I recently had the pleasure and privilege of talking to Ian Fuhr, best known for starting and growing the Sorbet Group from the ground up, and more recently for his work at the Hatch Institute, on the One-Eyed Man podcast (episode here). We spoke about the power of inclusive cultures, and the impact happy employees have on the customer. After our discussion, I thought about this statement in light of my experience at Cerebra, and realised it may not be completely true. In fact, I’d go so far as to say that happy employees could be really bad for business.
Now before you think I’m dismissing Ian’s view on this, I’m not. I’m certain he’ll agree with what I’m about to suggest, and that any difference is largely semantic. With that caveat:
It’s easy to make employees happy, and a shortcut or cookie cutter approach to doing so can bear bad fruit, especially in the long term. Rather strive to create a company in which employees can be fulfilled.
Happiness is one-dimensional. Fulfilment is complex. Happiness is a derivative of fulfilment. But so is safety. So is growth. So is connectedness.
As a parent, keeping my kids happy is easy. I need only feed them ice cream and fizzers, and stream Netflix for them all day. They’ll be exceedingly happy, in the short term. But the medium to long-term effects may not only cause unhappiness, but permanent damage. Raising fulfilled children is a much harder challenge.
Hand out exceptional increases, give extra leave, knock off early, and telling everyone they’re doing a great job will certainly make employees happy. But will it be in the best interests of the collective in the long term? Will it be sustainable? Will it really mean your most critical customer interface (your people-facing people) will do better work? I think not.

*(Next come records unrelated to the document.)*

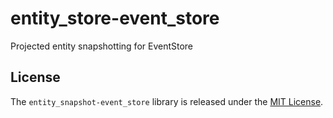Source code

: # entity_store-event_store

Projected entity snapshotting for EventStore

## License

The `entity_snapshot-event_store` library is released under the [MIT License](https://github.com/eventide-project/entity-snapshot-event-store/blob/master/MIT-License.txt).

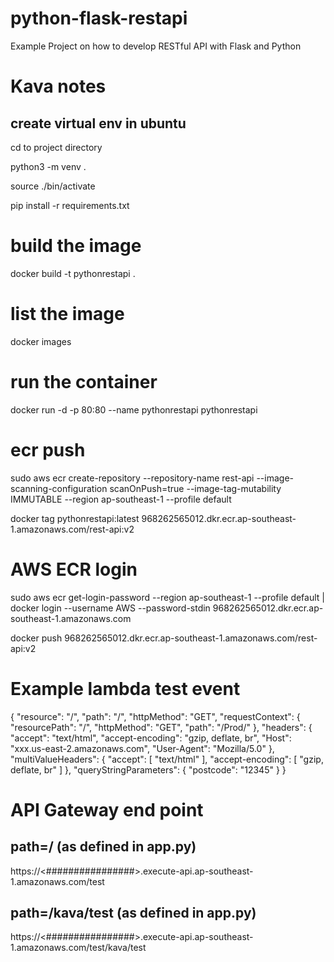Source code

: # python-flask-restapi
Example Project on how to develop RESTful API with Flask and Python


# Kava notes
## create virtual env in ubuntu
cd to project directory

python3 -m venv .

source ./bin/activate

pip install -r requirements.txt

# build the image
docker build -t pythonrestapi .
# list the image
docker images


# run the container
docker run -d -p 80:80 --name pythonrestapi pythonrestapi

# ecr push
sudo aws ecr create-repository --repository-name rest-api --image-scanning-configuration scanOnPush=true --image-tag-mutability IMMUTABLE --region ap-southeast-1 --profile default


docker tag pythonrestapi:latest 968262565012.dkr.ecr.ap-southeast-1.amazonaws.com/rest-api:v2


# AWS ECR login
sudo aws ecr get-login-password --region ap-southeast-1 --profile default | docker login --username AWS --password-stdin 968262565012.dkr.ecr.ap-southeast-1.amazonaws.com

docker push 968262565012.dkr.ecr.ap-southeast-1.amazonaws.com/rest-api:v2


# Example lambda test event

{
  "resource": "/",
  "path": "/",
  "httpMethod": "GET",
  "requestContext": {
    "resourcePath": "/",
    "httpMethod": "GET",
    "path": "/Prod/"
  },
  "headers": {
    "accept": "text/html",
    "accept-encoding": "gzip, deflate, br",
    "Host": "xxx.us-east-2.amazonaws.com",
    "User-Agent": "Mozilla/5.0"
  },
  "multiValueHeaders": {
    "accept": [
      "text/html"
    ],
    "accept-encoding": [
      "gzip, deflate, br"
    ]
  },
  "queryStringParameters": {
    "postcode": "12345"
  }
}


# API Gateway end point
## path=/   (as defined in app.py)
https://<################>.execute-api.ap-southeast-1.amazonaws.com/test
## path=/kava/test (as defined in app.py)
https://<################>.execute-api.ap-southeast-1.amazonaws.com/test/kava/test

So how do we create companies that fulfil people? Google and Oxford Languages tell me that to be fulfilled is to be “satisfied or happy because of fully developing one’s abilities or character.” I think there are five ways conscious and impactful leaders can create the types of organisations that foster individual and collective fulfillment.
Recognise achievement, not existence You don’t get a cookie for doing your job.
You don’t get a bonus for doing your job.
You don’t get a high five for doing your job.
You get a salary for doing your job.
Creating cultures that reward mediocrity, and recognise simply showing up, will breed mediocrity and people who just show up. Cultures that acknowledge and reward tenacity and initiative bake those principles into behaviour. I’m not suggesting internal competition – that can work under the right conditions. I’m suggesting that magic happens when employees realise that going above and beyond what is expected and explicit in their contracts, is what is also rewarded by you.
Fulfilment comes from achieving more than you thought you were capable of, even if it costs something.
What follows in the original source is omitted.